(Document images with source code)
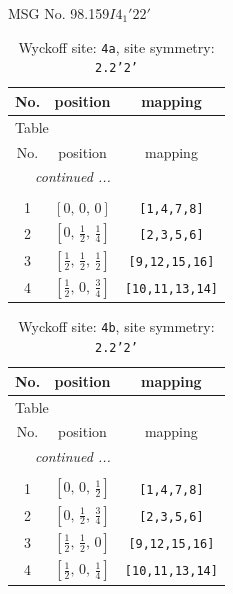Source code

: \documentclass[fleqn,8pt]{jsarticle}
\begin{document}
\setcounter{MaxMatrixCols}{32}

\renewcommand{\tablename}{Table~}
\renewcommand{\figurename}{Figure~}
\begin{center}
\LARGE
MSG No. 98.159\quad$I4_{1}'22'$
\end{center}
\renewcommand{\arraystretch}{1.2}
\begin{longtable}{ccc}
\caption{Wyckoff site: {\tt 4a}, site symmetry: {\tt 2.2'2'}}
 \\
 \hline \hline
No. & position & mapping \\ \hline \endfirsthead

\multicolumn{2}{l}{\tablename\ \thetable{}} \\
 \hline \hline
No. & position & mapping \\ \hline \endhead

 \hline \hline
\multicolumn{2}{r}{\footnotesize\it continued ...} \\ \endfoot

 \hline \hline
\multicolumn{2}{r}{} \\ \endlastfoot

1 & $\left[ 0,\, 0,\, 0 \right]$ & {\tt [1,4,7,8]} \\ \hline
2 & $\left[ 0,\, \frac{1}{2},\, \frac{1}{4} \right]$ & {\tt [2,3,5,6]} \\ \hline
3 & $\left[ \frac{1}{2},\, \frac{1}{2},\, \frac{1}{2} \right]$ & {\tt [9,12,15,16]} \\ \hline
4 & $\left[ \frac{1}{2},\, 0,\, \frac{3}{4} \right]$ & {\tt [10,11,13,14]} \\
\end{longtable}
\renewcommand{\arraystretch}{1.2}
\begin{longtable}{ccc}
\caption{Wyckoff site: {\tt 4b}, site symmetry: {\tt 2.2'2'}}
 \\
 \hline \hline
No. & position & mapping \\ \hline \endfirsthead

\multicolumn{2}{l}{\tablename\ \thetable{}} \\
 \hline \hline
No. & position & mapping \\ \hline \endhead

 \hline \hline
\multicolumn{2}{r}{\footnotesize\it continued ...} \\ \endfoot

 \hline \hline
\multicolumn{2}{r}{} \\ \endlastfoot

1 & $\left[ 0,\, 0,\, \frac{1}{2} \right]$ & {\tt [1,4,7,8]} \\ \hline
2 & $\left[ 0,\, \frac{1}{2},\, \frac{3}{4} \right]$ & {\tt [2,3,5,6]} \\ \hline
3 & $\left[ \frac{1}{2},\, \frac{1}{2},\, 0 \right]$ & {\tt [9,12,15,16]} \\ \hline
4 & $\left[ \frac{1}{2},\, 0,\, \frac{1}{4} \right]$ & {\tt [10,11,13,14]} \\
\end{longtable}
\end{document}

Exercise aim
What belongs in the answer is each line above, reproduced exactly, and no picture.

Answer to the problem
Source code

: \documentclass[fleqn,8pt]{jsarticle}
\begin{document}
\setcounter{MaxMatrixCols}{32}

\renewcommand{\tablename}{Table~}
\renewcommand{\figurename}{Figure~}
\begin{center}
\LARGE
MSG No. 98.159\quad$I4_{1}'22'$
\end{center}
\renewcommand{\arraystretch}{1.2}
\begin{longtable}{ccc}
\caption{Wyckoff site: {\tt 4a}, site symmetry: {\tt 2.2'2'}}
 \\
 \hline \hline
No. & position & mapping \\ \hline \endfirsthead

\multicolumn{2}{l}{\tablename\ \thetable{}} \\
 \hline \hline
No. & position & mapping \\ \hline \endhead

 \hline \hline
\multicolumn{2}{r}{\footnotesize\it continued ...} \\ \endfoot

 \hline \hline
\multicolumn{2}{r}{} \\ \endlastfoot

1 & $\left[ 0,\, 0,\, 0 \right]$ & {\tt [1,4,7,8]} \\ \hline
2 & $\left[ 0,\, \frac{1}{2},\, \frac{1}{4} \right]$ & {\tt [2,3,5,6]} \\ \hline
3 & $\left[ \frac{1}{2},\, \frac{1}{2},\, \frac{1}{2} \right]$ & {\tt [9,12,15,16]} \\ \hline
4 & $\left[ \frac{1}{2},\, 0,\, \frac{3}{4} \right]$ & {\tt [10,11,13,14]} \\
\end{longtable}
\renewcommand{\arraystretch}{1.2}
\begin{longtable}{ccc}
\caption{Wyckoff site: {\tt 4b}, site symmetry: {\tt 2.2'2'}}
 \\
 \hline \hline
No. & position & mapping \\ \hline \endfirsthead

\multicolumn{2}{l}{\tablename\ \thetable{}} \\
 \hline \hline
No. & position & mapping \\ \hline \endhead

 \hline \hline
\multicolumn{2}{r}{\footnotesize\it continued ...} \\ \endfoot

 \hline \hline
\multicolumn{2}{r}{} \\ \endlastfoot

1 & $\left[ 0,\, 0,\, \frac{1}{2} \right]$ & {\tt [1,4,7,8]} \\ \hline
2 & $\left[ 0,\, \frac{1}{2},\, \frac{3}{4} \right]$ & {\tt [2,3,5,6]} \\ \hline
3 & $\left[ \frac{1}{2},\, \frac{1}{2},\, 0 \right]$ & {\tt [9,12,15,16]} \\ \hline
4 & $\left[ \frac{1}{2},\, 0,\, \frac{1}{4} \right]$ & {\tt [10,11,13,14]} \\
\end{longtable}
\end{document}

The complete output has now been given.